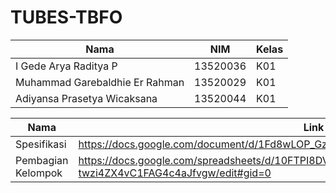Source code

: # TUBES-TBFO

Nama | NIM | Kelas
--- | --- | --- 
I Gede Arya Raditya P | 13520036 | K01 
Muhammad Garebaldhie Er Rahman | 13520029 | K01 
Adiyansa Prasetya Wicaksana | 13520044 | K01 


Nama | Link 
--- | --- 
Spesifikasi | https://docs.google.com/document/d/1Fd8wLOP_GzJ66atpw1yK1_S1dLCFQcKFTgnePFHql7Y/edit 
Pembagian Kelompok | https://docs.google.com/spreadsheets/d/10FTPI8DVEaKu22H90p2-twzi4ZX4vC1FAG4c4aJfvgw/edit#gid=0
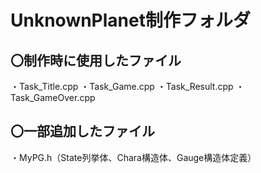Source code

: # UnknownPlanet制作フォルダ
## 〇制作時に使用したファイル
・Task_Title.cpp
・Task_Game.cpp
・Task_Result.cpp
・Task_GameOver.cpp
	
## 〇一部追加したファイル
・MyPG.h（State列挙体、Chara構造体、Gauge構造体定義）

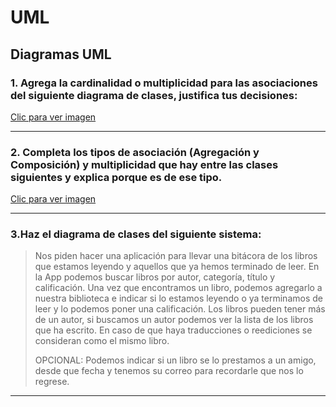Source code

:# UML
## Diagramas UML

### 1. Agrega la cardinalidad o multiplicidad para las asociaciones del siguiente diagrama de clases, justifica tus decisiones:
[Clic para ver imagen](./foticos/uml1.png)

---


### 2. Completa los tipos de asociación (Agregación y Composición) y multiplicidad que hay entre las clases siguientes y explica porque es de ese tipo.
[Clic para ver imagen](./foticos/uml2.png)

***

### 3.Haz el diagrama de clases del siguiente sistema:
 
>Nos piden hacer una aplicación para llevar una bitácora de los libros
>que estamos leyendo y aquellos que ya hemos terminado de leer. 
>En la App podemos buscar libros por autor, categoría, título y calificación.
>Una vez que encontramos un libro, podemos agregarlo a nuestra biblioteca e indicar
>si lo estamos leyendo o ya terminamos de leer y lo podemos poner una calificación.
> Los libros pueden tener más de un autor, si buscamos un autor podemos ver la
> lista de los libros que ha escrito. En caso de que haya traducciones o reediciones 
> se consideran como el mismo libro. 
> 
> OPCIONAL: Podemos indicar si un libro se lo prestamos a un amigo, desde que fecha y
> tenemos su correo para recordarle que nos lo regrese.
***
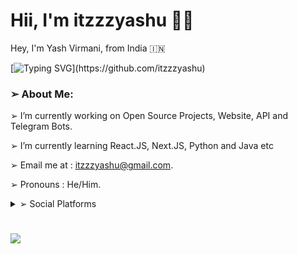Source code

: # Hii, I'm itzzzyashu ✌🏻
Hey, I'm Yash Virmani, from India 🇮🇳

[![Typing SVG](https://readme-typing-svg.demolab.com?font=Odin+Rounded&weight=100&size=20&duration=2000&pause=250&color=6f00fe&vCenter=true&width=700&height=40&lines=I'm+into+these+programming+languages.;Java%2C+Python%2C+HTML%2C+CSS%2C+Javascript;Web+and+Android+App+Development;Computer+Software+Programming+and+more.)](https://github.com/itzzzyashu)

### ➢ About Me:
➢ I’m currently working on Open Source Projects, Website, API and Telegram Bots.

➢ I’m currently learning React.JS, Next.JS, Python and Java etc

➢ Email me at : itzzzyashu@gmail.com.

➢ Pronouns : He/Him.


<details>
<summary> ➢ Social Platforms </summary>
<table>
  <tr>
    <td><a href="https://www.facebook.com/Itzzzyashu/"><b> Facebook </b></a></td>
    <td><a href="https://www.instagram.com/Itzzzyashu/"><b> Instagram </a></td>
  </tr>
  <tr>
    <td><a href="https://www.twitter.com/Itzzzyashu/"><b> Twitter </a></td>
    <td><a href="https://telegram.me/Itzzzyashu/"><b> Telegram </a></td>
  </tr>
  <tr>
    <td><a href="https://www.quora.com/profile/Itzzzyashu/"><b> Quora </b></a></td>
    <td><a href="https://www.reddit.com/user/Itzzzyashu/"><b> Reddit </b></a></td>
  </tr>
  <tr>
    <td><a href="https://www.youtube.com/@Itzzzyashu"><b> Youtube </b></a></td>
    <td><a href="https://www.pinterest.com/aleciento/"><b> Pinterest </b></a></td>
  </tr>
</table>
</details>

  
#
<img align="center" src="https://github-readme-stats-git-masterrstaa-rickstaa.vercel.app/api?username=itzzzyashu&hide=stars&show_icons=true&icon_color=fff&bg_color=6f00fe,6f00fe,ff0000&title_color=fff&text_color=fff&count_private=true">
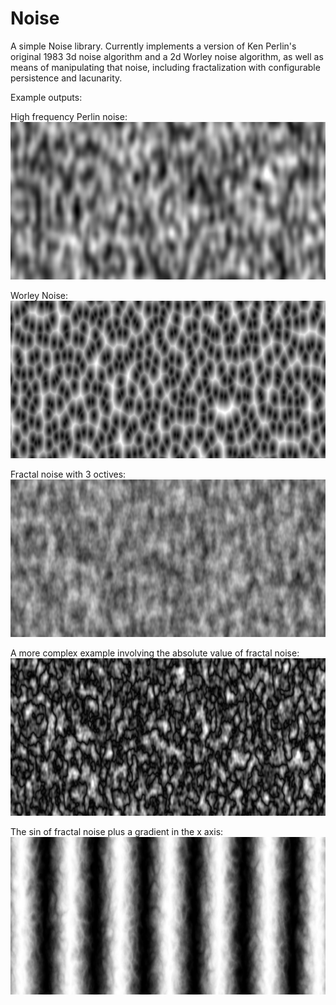 Noise
=====

A simple Noise library.  Currently implements a version of Ken Perlin's original 1983 3d noise algorithm and a 2d Worley noise algorithm, as well as means of manipulating that noise, including fractalization with configurable persistence and lacunarity.

Example outputs:

High frequency Perlin noise:
![Alt text](/Examples/Noise.png "Perlin Noise")

Worley Noise:
![Alt text](/Examples/Worley.png "Worley Noise")

Fractal noise with 3 octives:
![Alt text](/Examples/FractalNoise.png "Fractal Noise")

A more complex example involving the absolute value of fractal noise:
![Alt text](/Examples/AbsFractalNoise.png "Absolute Value Fractal Noise")

The sin of fractal noise plus a gradient in the x axis:
![Alt text](/Examples/Stripes.png "Stripes")
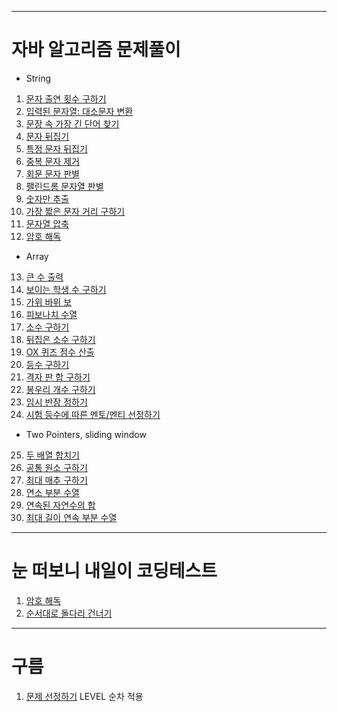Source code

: ________________________________________________________________

# 자바 알고리즘 문제풀이
- String
1. [문자 출연 횟수 구하기](CodingTest/src/_J01/Main.java)
2. [입력된 문자열: 대소문자 변환](CodingTest/src/_J02/Main.java)
3. [문장 속 가장 긴 단어 찾기](CodingTest/src/_J03/Main.java)
4. [문자 뒤집기](CodingTest/src/_J04/Main.java)
5. [특정 문자 뒤집기](CodingTest/src/_J05/Main.java)
6. [중복 문자 제거](CodingTest/src/_J06/Main.java)
7. [회문 문자 판별](CodingTest/src/_J07/Main.java)
8. [팰린드롬 문자열 판별](CodingTest/src/_J08/Main.java)
9. [숫자만 추출](CodingTest/src/_J09/Main.java)
10. [가장 짧은 문자 거리 구하기](CodingTest/src/_J10/Main.java)
11. [문자열 압축](CodingTest/src/_J11/Main.java)
12. [암호 해독](CodingTest/src/_J12/Main.java)

- Array
13. [큰 수 출력](CodingTest/src/_J13/Main.java)
14. [보이는 학생 수 구하기](CodingTest/src/_J14/Main.java)
15. [가위 바위 보](CodingTest/src/J_15/Main.java)
16. [피보나치 수열](CodingTest/src/J_16/Main.java)
17. [소수 구하기](CodingTest/src/J_17/Main.java)
18. [뒤집은 소수 구하기](CodingTest/src/J_18/Main.java)
19. [OX 퀴즈 점수 산출](CodingTest/src/J_19/Main.java)
20. [등수 구하기](CodingTest/src/J_20/Main.java)
21. [격자 판 합 구하기](CodingTest/src/J_21/Main.java)
22. [봉우리 개수 구하기](CodingTest/src/J_22/Main.java)
23. [임시 반장 정하기](CodingTest/src/J_23/Main.java)
24. [시험 등수에 따른 멘토/멘티 선정하기](CodingTest/src/J_24/Main.java)
  
- Two Pointers, sliding window
25. [두 배열 합치기](CodingTest/src/J_25/Main.java)
26. [공통 원소 구하기](CodingTest/src/J_26/Main.java)
27. [최대 매추 구하기](CodingTest/src/J_27/Main.java)
28. [연소 부분 수열](CodingTest/src/J_28/Main.java)
29. [연속된 자연수의 합](CodingTest/src/J_29/Main.java)
30. [최대 길이 연속 부분 수열](CodingTest/src/J_30/Main.java)


___________________________________________________________

# 눈 떠보니 내일이 코딩테스트
1. [암호 해독](CodingTest/src/Q1/Main.java)
2. [순서대로 돌다리 건너기](CodingTest/src/Q2/Main.java)
________________________________________________________________

# 구름
1. [문제 선정하기](CodingTest/src/_goorm1/Main.java) LEVEL 순차 적용

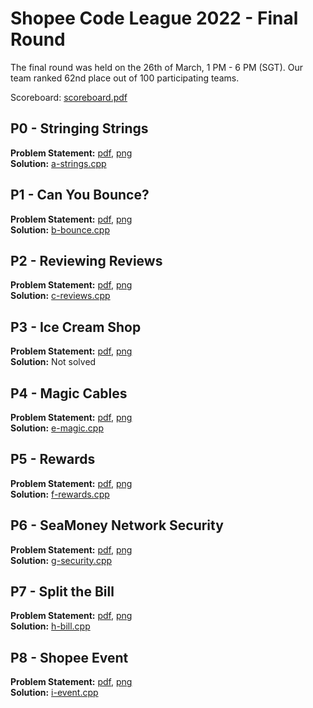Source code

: # Shopee Code League 2022 - Final Round

The final round was held on the 26th of March, 1 PM - 6 PM (SGT). Our team ranked 62nd place out of 100 participating teams.

Scoreboard: [scoreboard.pdf](./scoreboard.pdf)

## P0 - Stringing Strings
**Problem Statement:** [pdf](./a-strings.pdf), [png](./a-strings.png) \
**Solution:** [a-strings.cpp](./a-strings.cpp)

## P1 - Can You Bounce?
**Problem Statement:** [pdf](./b-bounce.pdf), [png](./b-bounce.png) \
**Solution:** [b-bounce.cpp](./b-bounce.cpp)

## P2 - Reviewing Reviews
**Problem Statement:** [pdf](./c-reviews.pdf), [png](./c-reviews.png) \
**Solution:** [c-reviews.cpp](./c-reviews.cpp)

## P3 - Ice Cream Shop
**Problem Statement:** [pdf](./d-icecream.pdf), [png](./d-icecream.png) \
**Solution:** Not solved

## P4 - Magic Cables
**Problem Statement:** [pdf](./e-magic.pdf), [png](./e-magic.png) \
**Solution:** [e-magic.cpp](./e-magic.cpp)

## P5 - Rewards
**Problem Statement:** [pdf](./f-rewards.pdf), [png](./f-rewards.png) \
**Solution:** [f-rewards.cpp](./f-rewards.cpp)

## P6 - SeaMoney Network Security
**Problem Statement:** [pdf](./g-security.pdf), [png](./g-security.png) \
**Solution:** [g-security.cpp](./g-security.cpp)

## P7 - Split the Bill
**Problem Statement:** [pdf](./h-bill.pdf), [png](./h-bill.png) \
**Solution:** [h-bill.cpp](./h-bill.cpp)

## P8 - Shopee Event
**Problem Statement:** [pdf](./i-event.pdf), [png](./i-event.png) \
**Solution:** [i-event.cpp](./i-event.cpp)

— DESCRIPTION OF THE TASK —
Where in the records does the string "imagen" appear? Copy every line that has it.

— REPLY TO THE TASK —
[Clic para ver imagen](./foticos/uml1.png)
[Clic para ver imagen](./foticos/uml2.png)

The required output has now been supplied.